_Try it_
Write the records out exactly as shown. No pictures.

(Saved data entries)
****************************************

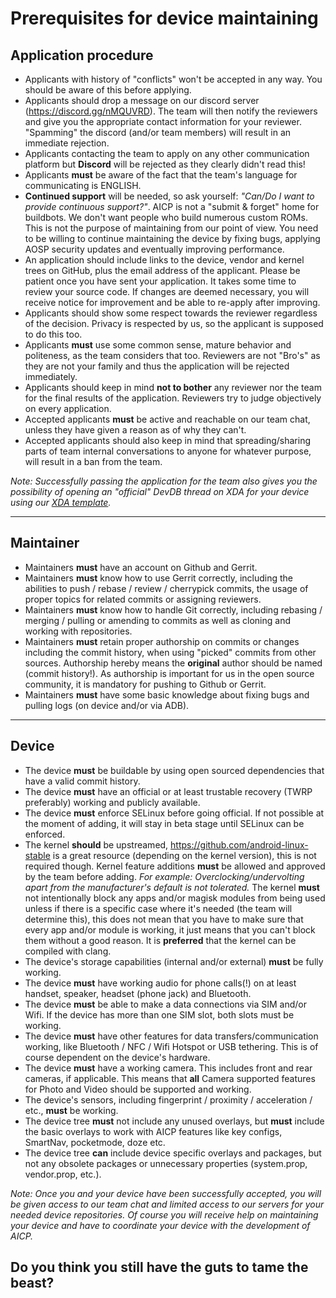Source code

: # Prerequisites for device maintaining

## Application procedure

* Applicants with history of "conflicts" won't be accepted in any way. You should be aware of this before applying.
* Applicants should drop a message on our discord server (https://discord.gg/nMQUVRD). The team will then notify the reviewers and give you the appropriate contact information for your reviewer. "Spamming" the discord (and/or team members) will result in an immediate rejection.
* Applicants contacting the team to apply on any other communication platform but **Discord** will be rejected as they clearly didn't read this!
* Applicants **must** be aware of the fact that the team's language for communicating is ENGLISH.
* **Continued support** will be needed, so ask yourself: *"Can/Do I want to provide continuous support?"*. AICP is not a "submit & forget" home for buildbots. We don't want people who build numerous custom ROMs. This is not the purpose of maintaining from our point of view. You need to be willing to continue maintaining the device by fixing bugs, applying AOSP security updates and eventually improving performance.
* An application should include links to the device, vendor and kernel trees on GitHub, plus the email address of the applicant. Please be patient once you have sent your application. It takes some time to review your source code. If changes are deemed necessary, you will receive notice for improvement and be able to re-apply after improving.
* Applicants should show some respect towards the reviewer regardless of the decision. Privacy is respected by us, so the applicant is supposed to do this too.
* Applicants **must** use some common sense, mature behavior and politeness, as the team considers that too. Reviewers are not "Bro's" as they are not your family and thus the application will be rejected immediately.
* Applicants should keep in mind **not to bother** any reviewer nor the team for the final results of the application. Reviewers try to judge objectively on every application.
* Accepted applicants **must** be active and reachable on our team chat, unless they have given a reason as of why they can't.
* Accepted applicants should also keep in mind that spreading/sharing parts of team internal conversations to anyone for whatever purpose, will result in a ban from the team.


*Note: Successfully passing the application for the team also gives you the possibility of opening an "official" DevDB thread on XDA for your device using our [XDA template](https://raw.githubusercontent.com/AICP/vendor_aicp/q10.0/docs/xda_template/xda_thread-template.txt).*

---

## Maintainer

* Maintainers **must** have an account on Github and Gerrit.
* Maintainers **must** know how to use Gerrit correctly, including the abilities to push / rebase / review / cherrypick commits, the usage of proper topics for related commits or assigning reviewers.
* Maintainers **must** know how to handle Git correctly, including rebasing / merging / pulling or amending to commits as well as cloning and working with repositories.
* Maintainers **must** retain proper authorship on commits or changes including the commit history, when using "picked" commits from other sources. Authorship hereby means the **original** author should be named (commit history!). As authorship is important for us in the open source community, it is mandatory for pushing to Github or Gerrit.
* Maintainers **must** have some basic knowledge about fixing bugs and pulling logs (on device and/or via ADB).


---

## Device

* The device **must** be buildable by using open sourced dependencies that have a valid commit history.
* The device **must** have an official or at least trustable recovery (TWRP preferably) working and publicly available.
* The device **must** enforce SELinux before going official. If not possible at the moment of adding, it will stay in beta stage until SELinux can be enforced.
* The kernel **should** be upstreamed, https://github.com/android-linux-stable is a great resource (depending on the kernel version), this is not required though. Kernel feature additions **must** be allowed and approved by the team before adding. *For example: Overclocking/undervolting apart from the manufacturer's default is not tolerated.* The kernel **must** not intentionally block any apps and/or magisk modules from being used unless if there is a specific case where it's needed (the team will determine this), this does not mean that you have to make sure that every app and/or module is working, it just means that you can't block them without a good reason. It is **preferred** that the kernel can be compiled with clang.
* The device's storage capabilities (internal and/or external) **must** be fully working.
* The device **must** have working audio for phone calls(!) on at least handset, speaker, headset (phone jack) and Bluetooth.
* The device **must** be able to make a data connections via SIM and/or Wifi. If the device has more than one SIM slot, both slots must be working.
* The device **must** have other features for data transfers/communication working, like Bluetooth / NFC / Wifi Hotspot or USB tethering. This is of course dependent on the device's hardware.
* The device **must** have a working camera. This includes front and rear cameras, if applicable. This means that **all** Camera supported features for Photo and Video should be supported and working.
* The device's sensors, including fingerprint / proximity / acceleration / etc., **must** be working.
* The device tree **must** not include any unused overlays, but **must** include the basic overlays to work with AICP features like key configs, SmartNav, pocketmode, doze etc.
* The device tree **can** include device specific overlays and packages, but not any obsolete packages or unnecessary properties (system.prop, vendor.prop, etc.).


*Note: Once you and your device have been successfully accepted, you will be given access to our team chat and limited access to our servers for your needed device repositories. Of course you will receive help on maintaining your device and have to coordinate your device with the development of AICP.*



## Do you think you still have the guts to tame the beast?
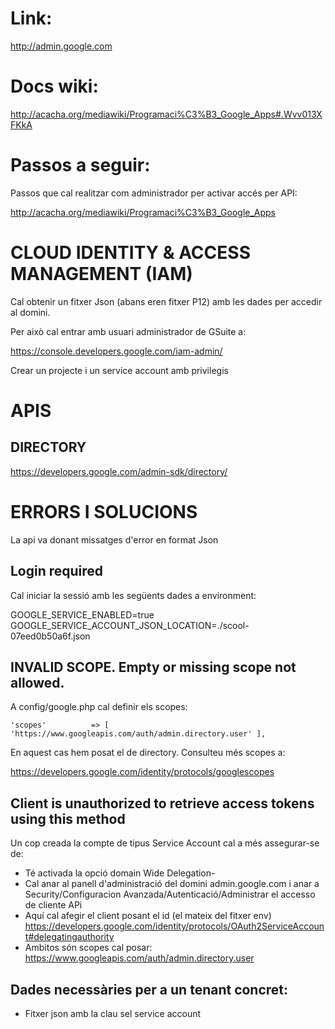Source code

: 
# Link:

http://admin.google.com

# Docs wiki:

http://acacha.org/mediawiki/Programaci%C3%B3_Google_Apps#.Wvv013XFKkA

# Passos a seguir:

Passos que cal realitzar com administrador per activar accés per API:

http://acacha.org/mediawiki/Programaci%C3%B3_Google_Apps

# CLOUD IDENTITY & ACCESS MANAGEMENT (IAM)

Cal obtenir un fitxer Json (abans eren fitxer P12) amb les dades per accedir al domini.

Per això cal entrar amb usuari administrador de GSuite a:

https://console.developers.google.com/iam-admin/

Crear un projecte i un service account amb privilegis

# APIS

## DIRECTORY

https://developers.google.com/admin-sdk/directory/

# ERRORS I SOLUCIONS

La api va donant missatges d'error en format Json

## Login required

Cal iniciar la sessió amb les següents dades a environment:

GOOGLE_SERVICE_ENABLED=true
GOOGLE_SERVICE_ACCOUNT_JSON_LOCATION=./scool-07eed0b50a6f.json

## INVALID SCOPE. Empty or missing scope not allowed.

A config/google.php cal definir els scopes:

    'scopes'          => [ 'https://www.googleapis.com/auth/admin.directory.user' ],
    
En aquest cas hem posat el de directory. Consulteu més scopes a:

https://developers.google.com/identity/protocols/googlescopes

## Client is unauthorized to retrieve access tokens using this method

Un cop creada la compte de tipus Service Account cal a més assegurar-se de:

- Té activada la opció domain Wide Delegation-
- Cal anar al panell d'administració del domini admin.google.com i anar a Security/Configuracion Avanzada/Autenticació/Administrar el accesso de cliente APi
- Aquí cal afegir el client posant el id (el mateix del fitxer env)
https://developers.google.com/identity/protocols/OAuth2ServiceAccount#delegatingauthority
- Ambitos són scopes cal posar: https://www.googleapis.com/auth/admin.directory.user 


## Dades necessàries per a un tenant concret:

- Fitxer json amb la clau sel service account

****************************************

_Result for this task_
Source code

: # Prerequisites for device maintaining

## Application procedure

* Applicants with history of "conflicts" won't be accepted in any way. You should be aware of this before applying.
* Applicants should drop a message on our discord server (https://discord.gg/nMQUVRD). The team will then notify the reviewers and give you the appropriate contact information for your reviewer. "Spamming" the discord (and/or team members) will result in an immediate rejection.
* Applicants contacting the team to apply on any other communication platform but **Discord** will be rejected as they clearly didn't read this!
* Applicants **must** be aware of the fact that the team's language for communicating is ENGLISH.
* **Continued support** will be needed, so ask yourself: *"Can/Do I want to provide continuous support?"*. AICP is not a "submit & forget" home for buildbots. We don't want people who build numerous custom ROMs. This is not the purpose of maintaining from our point of view. You need to be willing to continue maintaining the device by fixing bugs, applying AOSP security updates and eventually improving performance.
* An application should include links to the device, vendor and kernel trees on GitHub, plus the email address of the applicant. Please be patient once you have sent your application. It takes some time to review your source code. If changes are deemed necessary, you will receive notice for improvement and be able to re-apply after improving.
* Applicants should show some respect towards the reviewer regardless of the decision. Privacy is respected by us, so the applicant is supposed to do this too.
* Applicants **must** use some common sense, mature behavior and politeness, as the team considers that too. Reviewers are not "Bro's" as they are not your family and thus the application will be rejected immediately.
* Applicants should keep in mind **not to bother** any reviewer nor the team for the final results of the application. Reviewers try to judge objectively on every application.
* Accepted applicants **must** be active and reachable on our team chat, unless they have given a reason as of why they can't.
* Accepted applicants should also keep in mind that spreading/sharing parts of team internal conversations to anyone for whatever purpose, will result in a ban from the team.


*Note: Successfully passing the application for the team also gives you the possibility of opening an "official" DevDB thread on XDA for your device using our [XDA template](https://raw.githubusercontent.com/AICP/vendor_aicp/q10.0/docs/xda_template/xda_thread-template.txt).*

---

## Maintainer

* Maintainers **must** have an account on Github and Gerrit.
* Maintainers **must** know how to use Gerrit correctly, including the abilities to push / rebase / review / cherrypick commits, the usage of proper topics for related commits or assigning reviewers.
* Maintainers **must** know how to handle Git correctly, including rebasing / merging / pulling or amending to commits as well as cloning and working with repositories.
* Maintainers **must** retain proper authorship on commits or changes including the commit history, when using "picked" commits from other sources. Authorship hereby means the **original** author should be named (commit history!). As authorship is important for us in the open source community, it is mandatory for pushing to Github or Gerrit.
* Maintainers **must** have some basic knowledge about fixing bugs and pulling logs (on device and/or via ADB).


---

## Device

* The device **must** be buildable by using open sourced dependencies that have a valid commit history.
* The device **must** have an official or at least trustable recovery (TWRP preferably) working and publicly available.
* The device **must** enforce SELinux before going official. If not possible at the moment of adding, it will stay in beta stage until SELinux can be enforced.
* The kernel **should** be upstreamed, https://github.com/android-linux-stable is a great resource (depending on the kernel version), this is not required though. Kernel feature additions **must** be allowed and approved by the team before adding. *For example: Overclocking/undervolting apart from the manufacturer's default is not tolerated.* The kernel **must** not intentionally block any apps and/or magisk modules from being used unless if there is a specific case where it's needed (the team will determine this), this does not mean that you have to make sure that every app and/or module is working, it just means that you can't block them without a good reason. It is **preferred** that the kernel can be compiled with clang.
* The device's storage capabilities (internal and/or external) **must** be fully working.
* The device **must** have working audio for phone calls(!) on at least handset, speaker, headset (phone jack) and Bluetooth.
* The device **must** be able to make a data connections via SIM and/or Wifi. If the device has more than one SIM slot, both slots must be working.
* The device **must** have other features for data transfers/communication working, like Bluetooth / NFC / Wifi Hotspot or USB tethering. This is of course dependent on the device's hardware.
* The device **must** have a working camera. This includes front and rear cameras, if applicable. This means that **all** Camera supported features for Photo and Video should be supported and working.
* The device's sensors, including fingerprint / proximity / acceleration / etc., **must** be working.
* The device tree **must** not include any unused overlays, but **must** include the basic overlays to work with AICP features like key configs, SmartNav, pocketmode, doze etc.
* The device tree **can** include device specific overlays and packages, but not any obsolete packages or unnecessary properties (system.prop, vendor.prop, etc.).


*Note: Once you and your device have been successfully accepted, you will be given access to our team chat and limited access to our servers for your needed device repositories. Of course you will receive help on maintaining your device and have to coordinate your device with the development of AICP.*



## Do you think you still have the guts to tame the beast?
Source code

: 
# Link:

http://admin.google.com

# Docs wiki:

http://acacha.org/mediawiki/Programaci%C3%B3_Google_Apps#.Wvv013XFKkA

# Passos a seguir:

Passos que cal realitzar com administrador per activar accés per API:

http://acacha.org/mediawiki/Programaci%C3%B3_Google_Apps

# CLOUD IDENTITY & ACCESS MANAGEMENT (IAM)

Cal obtenir un fitxer Json (abans eren fitxer P12) amb les dades per accedir al domini.

Per això cal entrar amb usuari administrador de GSuite a:

https://console.developers.google.com/iam-admin/

Crear un projecte i un service account amb privilegis

# APIS

## DIRECTORY

https://developers.google.com/admin-sdk/directory/

# ERRORS I SOLUCIONS

La api va donant missatges d'error en format Json

## Login required

Cal iniciar la sessió amb les següents dades a environment:

GOOGLE_SERVICE_ENABLED=true
GOOGLE_SERVICE_ACCOUNT_JSON_LOCATION=./scool-07eed0b50a6f.json

## INVALID SCOPE. Empty or missing scope not allowed.

A config/google.php cal definir els scopes:

    'scopes'          => [ 'https://www.googleapis.com/auth/admin.directory.user' ],
    
En aquest cas hem posat el de directory. Consulteu més scopes a:

https://developers.google.com/identity/protocols/googlescopes

## Client is unauthorized to retrieve access tokens using this method

Un cop creada la compte de tipus Service Account cal a més assegurar-se de:

- Té activada la opció domain Wide Delegation-
- Cal anar al panell d'administració del domini admin.google.com i anar a Security/Configuracion Avanzada/Autenticació/Administrar el accesso de cliente APi
- Aquí cal afegir el client posant el id (el mateix del fitxer env)
https://developers.google.com/identity/protocols/OAuth2ServiceAccount#delegatingauthority
- Ambitos són scopes cal posar: https://www.googleapis.com/auth/admin.directory.user 


## Dades necessàries per a un tenant concret:

- Fitxer json amb la clau sel service account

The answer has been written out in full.